Succederà dopo le regionali, quando con ogni probabilità ci saranno nuovi addii al Pd. Fra i dem per l’area critica tira un’ariacci. Ma è durissimo anche il mestiere dei responsabili, il gruppo di ex bersianiani che, per fare un esempio, alla camera ha accettato di votare il jobs act giurando, come aveva fatto l’ex Fiom Cesare Damiano, di essere «soddisfatto per la nuova formulazione dell’art.18» dello statuto dei lavoratori, salvo poi essere smentito dallo stesso Renzi che martedì ha rivendicato di aver «abolito l’art.18» come «hanno fatto Schroeder e Blair».

Ieri mattina il gruppo dei «responsabili», che sarebbero una quarantina, si è riunito alla camera per ribadire la collocazione «non renziana» ma la disponibilità a non far mancare i voti al governo. Assente il ministro dell’agricoltura Maurizio Martina, impegnatissimo sul fronte Expo ma anche determinato a buttarsi alle spalle l’ex padre politico Pier Luigi Bersani perché «la sfida di Renzi è la nostra sfida». Presenti invece Cesare Damiano, Matteo Mauri, Enzo Amendola, Micaela Campana, Dario Ginefra e i sottosegretari Teresa Bellanova e Umberto Del Basso De Caro. All’uscita alle agenzie hanno spiegato che rivendicano «di agire in continuità con i due principi ispiratori di Area riformista: responsabilità e autonomia. C’è uno spazio nel Pd per chi non è renziano acritico o antirenziano cronico, è uno spazio di politica e buonsenso che si può esercitare sui diversi provvedimenti del governo». Sulla ddl scuola «lavoriamo perché sia migliorata il più possibile», ma sia chiaro da subito che «quel lavoro in parte è stato già fatto in commissione e che la riforma della scuola non deve diventare l’oggetto di una discussione strumentale alle dinamiche interne al Pd». La precisazione è cruciale perché nell’area dei dissenzienti c’è invece chi ha fissato nel disegno di legge la propria linea del Piave. È il caso di Stefano Fassina, che ormai tutti danno in uscita dal Pd proprio sull’onda delle contestazioni degli insegnanti e degli studenti.

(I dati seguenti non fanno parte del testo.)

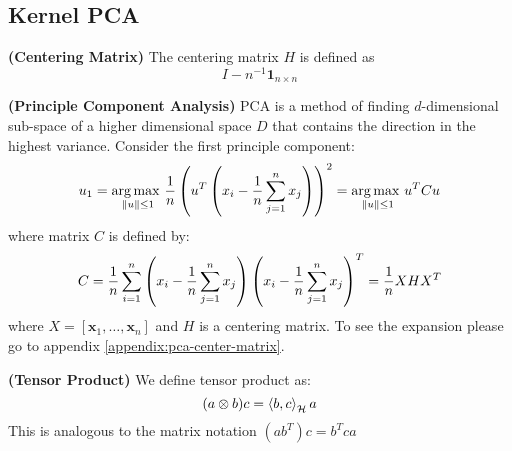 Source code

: \subsection{Kernel PCA}

\begin{definition}{\textbf{(Centering Matrix)}}
    The centering matrix $H$ is defined as 
    \begin{equation*}
        I-n^{-1}\boldsymbol 1_{n\times n}
    \end{equation*}
\end{definition}

\begin{definition}{\textbf{(Principle Component Analysis)}}
    PCA is a method of finding $d$-dimensional sub-space of a higher dimensional space $D$ that contains the direction in the highest variance. Consider the first principle component:
    \begin{equation*}
        u_1 = \underset{\left\lVert u\right\rVert\le1}{\arg\max \ }\frac{1}{n}\left( u^T\left( x_i - \frac{1}{n}\sum^n_{j=1}x_j \right) \right)^2 = \underset{\left\lVert u\right\rVert\le1}{\arg\max \ } u^TCu
    \end{equation*}
    where matrix $C$ is defined by:
    \begin{equation*}
        C = \frac{1}{n}\sum^n_{i=1}\left( x_i-\frac{1}{n}\sum^n_{j=1}x_j \right)\left( x_i-\frac{1}{n}\sum^n_{j=1}x_j \right)^T = \frac{1}{n}XHX^T
    \end{equation*}
    where $X = [\boldsymbol{x}_1,\dots,\boldsymbol{x}_n]$ and $H$ is a centering matrix. To see the expansion please go to appendix \ref{appendix:pca-center-matrix}.
\end{definition}

\begin{definition}{\textbf{(Tensor Product)}}
    We define tensor product as:
    \begin{equation*}
        (a\otimes b)c = \left\langle b,c \right\rangle_\mathcal{H}a
    \end{equation*}
    This is analogous to the matrix notation $(ab^T)c = b^Tca$
\end{definition}

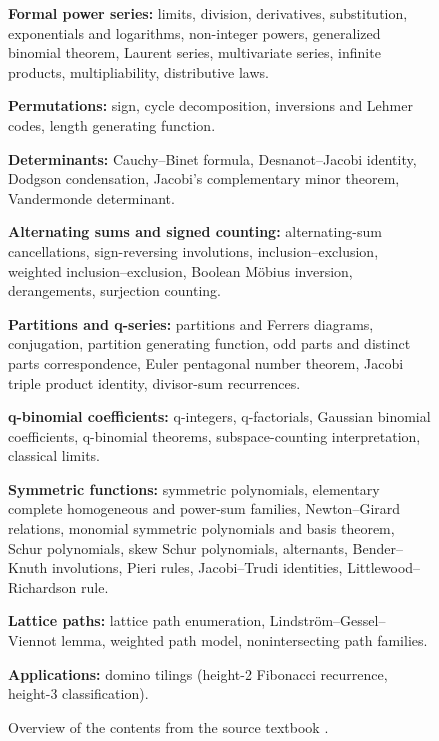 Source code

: \begin{figure}[b!]
\centering
\begin{tcolorbox}[
    colback=myboxcolor, %
    colframe=blue!40!black, %
    boxrule=1pt, %
    arc=4pt, %
    width=0.85\textwidth,
    title={Content overview},
    fonttitle=\bfseries
]
{\small
\textbf{Formal power series:} limits, division, derivatives, substitution, exponentials and logarithms, non-integer powers,  generalized binomial theorem, Laurent series, multivariate series, infinite products, multipliability, distributive laws.

\textbf{Permutations:} sign, cycle decomposition, inversions and Lehmer codes, length generating function.

\textbf{Determinants:} Cauchy--Binet formula, Desnanot--Jacobi identity, Dodgson condensation, Jacobi's complementary minor theorem, Vandermonde determinant.

\textbf{Alternating sums and signed counting:} alternating-sum cancellations, sign-reversing involutions, inclusion--exclusion, weighted inclusion--exclusion, Boolean Möbius inversion, derangements, surjection counting.

\textbf{Partitions and q-series:} partitions and Ferrers diagrams, conjugation, partition generating function, odd parts and distinct parts correspondence, Euler pentagonal number theorem, Jacobi triple product identity, divisor-sum recurrences.

\textbf{q-binomial coefficients:} q-integers, q-factorials, Gaussian binomial coefficients, q-binomial theorems, subspace-counting interpretation, classical limits.

\textbf{Symmetric functions:} symmetric polynomials, elementary complete homogeneous and power-sum families, Newton--Girard relations, monomial symmetric polynomials and basis theorem, Schur polynomials, skew Schur polynomials, alternants, Bender--Knuth involutions, Pieri rules, Jacobi--Trudi identities, Littlewood--Richardson rule.

\textbf{Lattice paths:} lattice path enumeration, Lindström--Gessel--Viennot lemma, weighted path model, nonintersecting path families.

\textbf{Applications:} domino tilings (height-2 Fibonacci recurrence, height-3 classification).
}
\end{tcolorbox}
\caption{Overview of the contents from the source textbook \citep{grinberg2025introduction}.}
\label{fig:contents}
\end{figure}

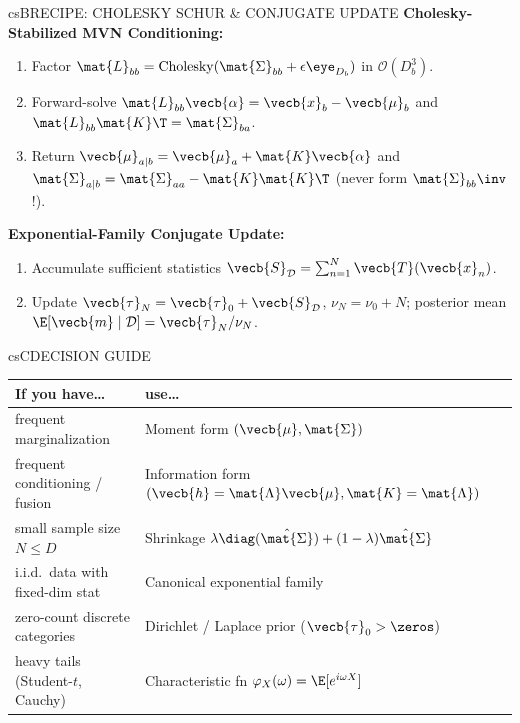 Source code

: \documentclass[../../../../master.tex]{subfiles}
\begin{document}
\begin{cscolumns}
\begin{cscard}{csB}{RECIPE: CHOLESKY SCHUR \& CONJUGATE UPDATE}
  \textbf{Cholesky-Stabilized MVN Conditioning:}
  \begin{enumerate}[leftmargin=1.2em, itemsep=1pt, topsep=1pt, parsep=0pt]
    \item Factor $\mat{L}_{bb} = \mathrm{Cholesky}(\mat{\Sigma}_{bb} + \epsilon\eye_{D_b})$ in $\mathcal{O}(D_b^3)$.
    \item Forward-solve $\mat{L}_{bb}\vecb{\alpha} = \vecb{x}_b - \vecb{\mu}_b$ and $\mat{L}_{bb}\mat{K}\T = \mat{\Sigma}_{ba}$.
    \item Return $\vecb{\mu}_{a\mid b} = \vecb{\mu}_a + \mat{K}\vecb{\alpha}$ and $\mat{\Sigma}_{a\mid b} = \mat{\Sigma}_{aa} - \mat{K}\mat{K}\T$ (never form $\mat{\Sigma}_{bb}\inv$!).
  \end{enumerate}
  \vspace{1pt}
  \textbf{Exponential-Family Conjugate Update:}
  \begin{enumerate}[leftmargin=1.2em, itemsep=1pt, topsep=1pt, parsep=0pt]
    \item Accumulate sufficient statistics $\vecb{S}_{\mathcal{D}} = \sum_{n=1}^N \vecb{T}(\vecb{x}_n)$.
    \item Update $\vecb{\tau}_N = \vecb{\tau}_0 + \vecb{S}_{\mathcal{D}}$, $\nu_N = \nu_0 + N$; posterior mean $\E[\vecb{m}\mid\mathcal{D}] = \vecb{\tau}_N/\nu_N$.
  \end{enumerate}
\end{cscard}
\columnbreak

\begin{cscard}{csC}{DECISION GUIDE}
  \renewcommand{\arraystretch}{1.22}\small
  \begin{tabular}{@{}>{\raggedright\arraybackslash}p{3.1cm}>{\raggedright\arraybackslash}p{4.6cm}@{}}
    \textbf{If you have\ldots} & \textbf{use\ldots}\\ \hline
    frequent marginalization & Moment form $(\vecb{\mu},\mat{\Sigma})$\\
    frequent conditioning / fusion & Information form $(\vecb{h}=\mat{\Lambda}\vecb{\mu},\mat{K}=\mat{\Lambda})$\\
    small sample size $N \le D$ & Shrinkage $\lambda\diag(\hat{\mat{\Sigma}}) + (1-\lambda)\hat{\mat{\Sigma}}$\\
    i.i.d.\ data with fixed-dim stat & Canonical exponential family\\
    zero-count discrete categories & Dirichlet / Laplace prior ($\vecb{\tau}_0>\zeros$)\\
    heavy tails (Student-$t$, Cauchy) & Characteristic fn $\varphi_X(\omega)=\E[e^{i\omega X}]$\\
  \end{tabular}
\end{cscard}


\end{cscolumns}
\end{document}
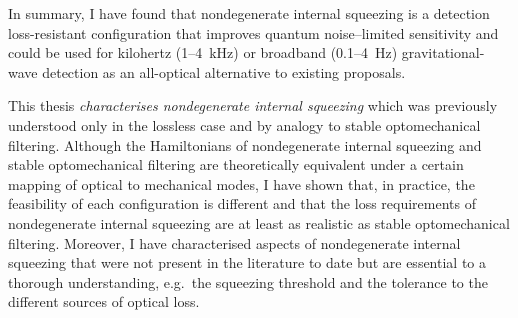 In summary, I have found that nondegenerate internal squeezing is a detection loss-resistant configuration that improves quantum noise--limited sensitivity and could be used for kilohertz (1--4~kHz) or broadband (0.1--4~Hz) gravitational-wave detection as an all-optical alternative to existing proposals.

This thesis \emph{characterises nondegenerate internal squeezing} which was previously understood only in the lossless case and by analogy to stable optomechanical filtering. Although the Hamiltonians of nondegenerate internal squeezing and stable optomechanical filtering are theoretically equivalent under a certain mapping of optical to mechanical modes, I have shown that, in practice, the feasibility of each configuration is different and that the loss requirements of nondegenerate internal squeezing are at least as realistic as stable optomechanical filtering. %
Moreover, I have characterised aspects of nondegenerate internal squeezing that were not present in the literature to date but are essential to a thorough understanding, e.g.\ the squeezing threshold and the tolerance to the different sources of optical loss.



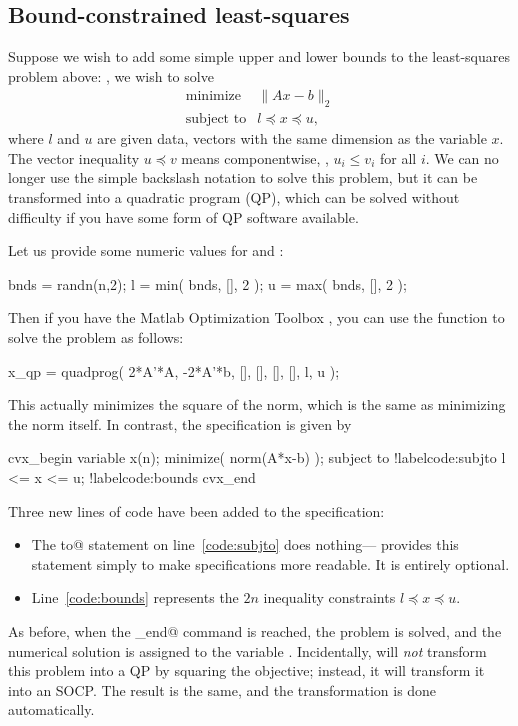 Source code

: \documentclass[12pt]{article}
\begin{document}
\subsection{Bound-constrained least-squares}
\label{sec:bcls}
\label{Least squares!Bound-constrained}
\label{Bound-constrained least squares}

Suppose we wish to add some simple upper and
lower bounds to the least-squares problem above: \ie, we wish to solve 
\begin{equation}
\begin{array}{ll}
\mbox{minimize} & \|Ax-b\|_2\\
\mbox{subject to} & l \preceq x \preceq u,
\end{array}
\label{eq:bcls}
\end{equation}
where $l$ and $u$ are given data, vectors with the same dimension
as the variable $x$.
The vector inequality $u \preceq v$ means componentwise, \ie,
$u_i \leq v_i$ for all $i$. We can no longer use the simple
backslash notation to solve this problem, but it can be transformed
into a quadratic program (QP), which can be solved without difficulty
if you have some form
of QP software available. 

Let us provide some numeric values for \verb@l@ and \verb@u@:
\begin{code2}[firstnumber=49]
	bnds = randn(n,2);
	l = min( bnds, [], 2 );
	u = max( bnds, [], 2 );
\end{code2}
Then if you have the Matlab
Optimization Toolbox \cite{MATOPT}, you can use the \verb@quadprog@ function
to solve the problem as follows:
\begin{code2}[firstnumber=55]
	x_qp = quadprog( 2*A'*A, -2*A'*b, [], [], [], [], l, u );
\end{code2}
This actually minimizes the square of the norm, which is the same as
minimizing the norm itself. In contrast, the \cvx specification is given by
\begin{code2}[firstnumber=61]
	cvx_begin
	    variable x(n);
	    minimize( norm(A*x-b) );
	    subject to			!label{code:subjto}
	        l <= x <= u;    !label{code:bounds}
	cvx_end
\end{code2}
Three new lines of \cvx code have been added to the \cvx specification:
\begin{itemize}
\item The \verb@subject to@ statement on line~\ref{code:subjto} does nothing---\cvx
provides this statement simply to make specifications more readable. 
It is entirely optional.
\item Line~\ref{code:bounds} represents the $2n$ inequality constraints $l \preceq x \preceq u$.
\end{itemize}
As before, when the \verb@cvx_end@ command is reached, the problem
is solved, and the numerical solution is assigned to the variable
\verb@x@. Incidentally, \cvx will 
\emph{not} transform this problem into a QP by squaring the objective;
instead, it will transform it
into an SOCP. The result is the same, and the transformation
is done automatically.
\end{document}
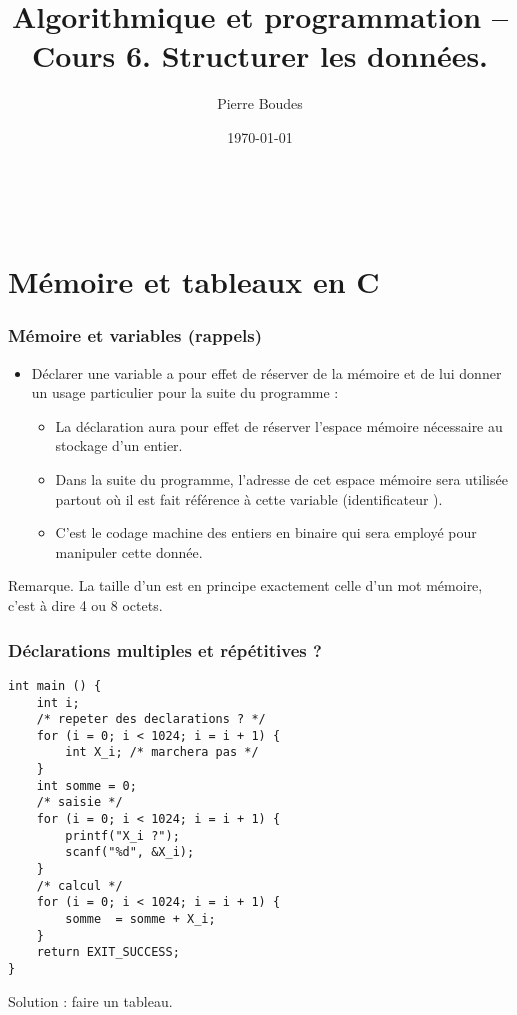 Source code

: \documentclass[xcolor=pdftex,svgnames,table]{beamer}
\title{ Algorithmique et programmation -- Cours 6. Structurer les données.}
\author{Pierre Boudes}
\date{\today}
\begin{document}
\begin{frame}
        \titlepage
        \vfill
        \begin{center}
                \\[2.5ex]
                {\tiny\CcNote{\CcLongnameByNcSa}}
                \vspace*{-2.5ex}
        \end{center}
\end{frame}

\section[Plan]{}
\frame[label=plan]{\tableofcontents}


\section{Mémoire et tableaux en C}
\begin{frame}
  \frametitle{Mémoire et variables (rappels)\nowrite}
  \begin{itemize}
  \item Déclarer une variable a pour effet de réserver de la mémoire
    et de lui donner un usage particulier pour la suite du
    programme :\pause
    \begin{itemize}
    \item La déclaration  aura pour effet de réserver l'espace mémoire nécessaire au stockage d'un entier.
\pause
\item  Dans la suite du programme, l'adresse de cet espace mémoire sera utilisée partout où il est fait référence à cette variable (identificateur ).
\pause
\item C'est le codage machine des entiers en binaire qui sera employé pour manipuler cette donnée. 
   \end{itemize}\pause
  \end{itemize}
  \begin{block}{Remarque.} 
    La  taille d'un  est en principe exactement celle d'un mot
    mémoire, c'est à dire 4 ou 8 octets. 
\end{block}
\end{frame} 

\begin{frame}[fragile]
  \frametitle{Déclarations multiples et répétitives ?}
  \begin{lstlisting}
int main () {
    int i;    
    /* repeter des declarations ? */
    for (i = 0; i < 1024; i = i + 1) {
        int X_i; /* marchera pas */
    }
    int somme = 0;
    /* saisie */
    for (i = 0; i < 1024; i = i + 1) {
        printf("X_i ?");
        scanf("%d", &X_i);
    }
    /* calcul */
    for (i = 0; i < 1024; i = i + 1) {
        somme  = somme + X_i;
    }
    return EXIT_SUCCESS;
}
  \end{lstlisting}
\pause
Solution : faire un tableau.
\end{frame}
\end{document}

A parole i responsabili dicono che cercheranno di ricomporre la frattura con i quasi quaranta deputati che non hanno votato l’Italicumo. «Ferma restando», spiega un deputato, «la linea di responsabilità che ci porta a dire no allo scontro frontale e sì al dialogo costruttivo». Altra partita però, a Montecitorio, è quella dell’elezione del nuovo capogruppo, dopo le dimissioni di Roberto Speranza. Il candidato ’naturale’ è Ettore Rosato, da sempre riferimento dell’ala renziana. Ma il voto è segreto, e ora che le minoranze hanno perso la presidenza, il loro sì sarà «responsabile» ma non gratis.

Più complicato il puzzle dem di Palazzo Madama. Dopo le regionali si riaprirà la partita delle riforme costituzionali sulle quali Renzi dice di voler trattare. Lì la minoranza è formata da un nucleo di 24 senatori che, almeno al momento, sono fermamente decisi a cambiare il nuovo senato e ne propongono l’eleggibilità. Se Renzi volesse assicurare comunque la maggioranza alle riforme, dovrebbe rimpiazzarli con un nuovo gruppo di «responsabili» ex Fi. Che però dovrebbe avere quegli stessi numeri.